Days earlier, it was Lewis Hamilton’s turn to sink into trouble by sharing an anti-vaxxer article, which suggested Bill Gates was lying about coronavirus vaccine trials.

The clip, which the Formula 1 driver shared with 18.3 million Instagram followers, shows Gates reassuring about potential vaccine side effects and refuting false claims that any vaccine will be used to implant microchips in humans. The clip is captioned: “I remember when I told my first lie. “

After a backlash, Hamilton deleted the post and issued a statement praising Gates and supporting a vaccine, but expressing concern over “uncertainty” over the side effects of the potential coronavirus vaccine, which no ‘does not exist yet.

Some celebrities such as John Cusack, Woody Harrelson and Wiz Khalifa have peddled the myth linking 5G technology to the coronavirus. Others, like actor Evangeline Lilly, question the need for social physical distancing (she later apologized).

There is even a conspiracy theory that celebrities are paid to say they have coronavirus. “Such stupidity,” said Idris Elba, who contracted the disease earlier this year.

Some of those who are challenged for spreading disinformation delete posts and plead misunderstanding. Others refuse to back down. Either way, say public health experts, messages on Covid-19 are getting confusing.

“Celebrities have a platform and when they abuse it it’s incredibly irresponsible,” said Paul Offit, co-inventor of the rotavirus vaccine and director of the Vaccine Education Center at Children’s Hospital of Philadelphia. “They influence people. Science doesn’t win, facts don’t win. Emotion wins out over scientific evidence every time. “

Samuel McConkey, an infectious disease expert at RCSI University of Medicine and Health Sciences in Dublin, said many people have turned to prominent names on Instagram, Facebook, TikTok and other platforms to get information on Covid-19.

“It makes no sense to consider our singers and actors as sources of information about this disease. It’s like I have to sing and play – it wouldn’t be entertaining. We have to work in our own areas and jurisdictions. Anyone who turns to Madonna for scientific information is confused. Maybe we need epistemology lessons in elementary school.

Offit and McConkey credited some celebrities, such as actors Salma Hayek and Amanda Peet and boxer Katie Taylor, with using their platforms to echo established medical advice on vaccinations and other effective public health measures. .

A study by researchers at the Reuters Institute at the University of Oxford found that most interactions with coronavirus-related lies came from social media posts by politicians, celebrities and influencers.

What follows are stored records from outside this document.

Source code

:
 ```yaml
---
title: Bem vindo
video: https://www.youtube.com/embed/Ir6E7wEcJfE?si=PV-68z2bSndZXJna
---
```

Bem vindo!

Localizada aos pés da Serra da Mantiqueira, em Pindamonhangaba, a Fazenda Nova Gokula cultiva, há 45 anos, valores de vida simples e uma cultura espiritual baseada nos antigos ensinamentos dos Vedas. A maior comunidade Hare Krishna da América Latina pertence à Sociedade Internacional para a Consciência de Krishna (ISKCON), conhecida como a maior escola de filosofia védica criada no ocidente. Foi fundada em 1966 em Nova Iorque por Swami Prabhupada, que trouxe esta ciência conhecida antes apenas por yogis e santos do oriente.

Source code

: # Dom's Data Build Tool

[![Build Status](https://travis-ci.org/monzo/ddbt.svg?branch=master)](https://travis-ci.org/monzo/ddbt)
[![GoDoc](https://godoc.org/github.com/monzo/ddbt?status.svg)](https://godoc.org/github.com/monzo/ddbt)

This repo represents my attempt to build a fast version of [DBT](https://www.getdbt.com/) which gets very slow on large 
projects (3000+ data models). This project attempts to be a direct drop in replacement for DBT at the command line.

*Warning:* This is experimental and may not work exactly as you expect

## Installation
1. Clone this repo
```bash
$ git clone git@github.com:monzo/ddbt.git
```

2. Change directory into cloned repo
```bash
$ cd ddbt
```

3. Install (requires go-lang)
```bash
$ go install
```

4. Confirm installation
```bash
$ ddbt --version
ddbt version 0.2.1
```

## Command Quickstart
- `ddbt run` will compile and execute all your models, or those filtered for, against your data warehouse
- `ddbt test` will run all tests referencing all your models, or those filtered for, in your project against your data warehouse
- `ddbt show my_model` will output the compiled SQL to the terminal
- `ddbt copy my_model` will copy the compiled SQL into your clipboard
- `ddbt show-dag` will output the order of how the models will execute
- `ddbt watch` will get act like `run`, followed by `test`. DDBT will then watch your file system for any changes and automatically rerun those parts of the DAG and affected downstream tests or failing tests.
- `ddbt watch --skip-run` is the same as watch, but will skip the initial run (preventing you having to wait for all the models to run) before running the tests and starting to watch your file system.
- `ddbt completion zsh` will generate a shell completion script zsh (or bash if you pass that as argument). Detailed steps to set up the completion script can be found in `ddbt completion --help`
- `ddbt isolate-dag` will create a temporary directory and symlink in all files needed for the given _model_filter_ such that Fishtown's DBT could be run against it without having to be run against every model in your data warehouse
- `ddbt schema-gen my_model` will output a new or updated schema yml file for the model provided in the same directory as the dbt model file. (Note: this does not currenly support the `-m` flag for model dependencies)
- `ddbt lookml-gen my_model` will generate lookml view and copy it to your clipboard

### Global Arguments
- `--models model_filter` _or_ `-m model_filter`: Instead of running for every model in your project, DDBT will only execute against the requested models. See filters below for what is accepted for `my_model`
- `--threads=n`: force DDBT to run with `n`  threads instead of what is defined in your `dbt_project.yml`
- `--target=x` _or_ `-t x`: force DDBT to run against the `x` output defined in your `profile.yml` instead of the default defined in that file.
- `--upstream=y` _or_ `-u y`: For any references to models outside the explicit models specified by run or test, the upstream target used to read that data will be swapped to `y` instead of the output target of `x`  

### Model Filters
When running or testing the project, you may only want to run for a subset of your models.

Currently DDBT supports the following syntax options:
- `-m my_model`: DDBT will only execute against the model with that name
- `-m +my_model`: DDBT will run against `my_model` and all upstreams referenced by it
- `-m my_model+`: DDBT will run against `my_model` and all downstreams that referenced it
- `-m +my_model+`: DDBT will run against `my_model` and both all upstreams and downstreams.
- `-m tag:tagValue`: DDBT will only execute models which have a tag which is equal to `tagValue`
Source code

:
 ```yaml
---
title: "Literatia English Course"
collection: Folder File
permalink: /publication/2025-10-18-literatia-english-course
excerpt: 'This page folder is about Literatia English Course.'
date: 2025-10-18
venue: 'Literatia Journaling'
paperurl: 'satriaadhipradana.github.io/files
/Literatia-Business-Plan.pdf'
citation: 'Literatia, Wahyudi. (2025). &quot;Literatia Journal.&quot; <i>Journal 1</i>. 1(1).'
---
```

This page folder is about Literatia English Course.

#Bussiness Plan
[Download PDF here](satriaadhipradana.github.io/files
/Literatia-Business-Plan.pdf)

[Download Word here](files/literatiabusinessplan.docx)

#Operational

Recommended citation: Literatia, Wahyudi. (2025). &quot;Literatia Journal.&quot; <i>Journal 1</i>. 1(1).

“Rather than being completely fabricated, much of the disinformation in our sample involves various forms of reconfiguration where existing and often true information is spun, distorted, recontextualized or reworked,” the report states.

Baybars Örsek, director of the International Fact-Checking Network, a unit of the Poynter Institute, said celebrities should be aware of their “amplifying abilities” around lies.

“Covid-19 has caused hundreds of thousands of deaths around the world and the spread of false information about cures, vaccination and the causes of the disease is damaging public confidence,” she said.

Orsek also urged internet companies to be vigilant. “Millions of users are exposed to such lies every day.”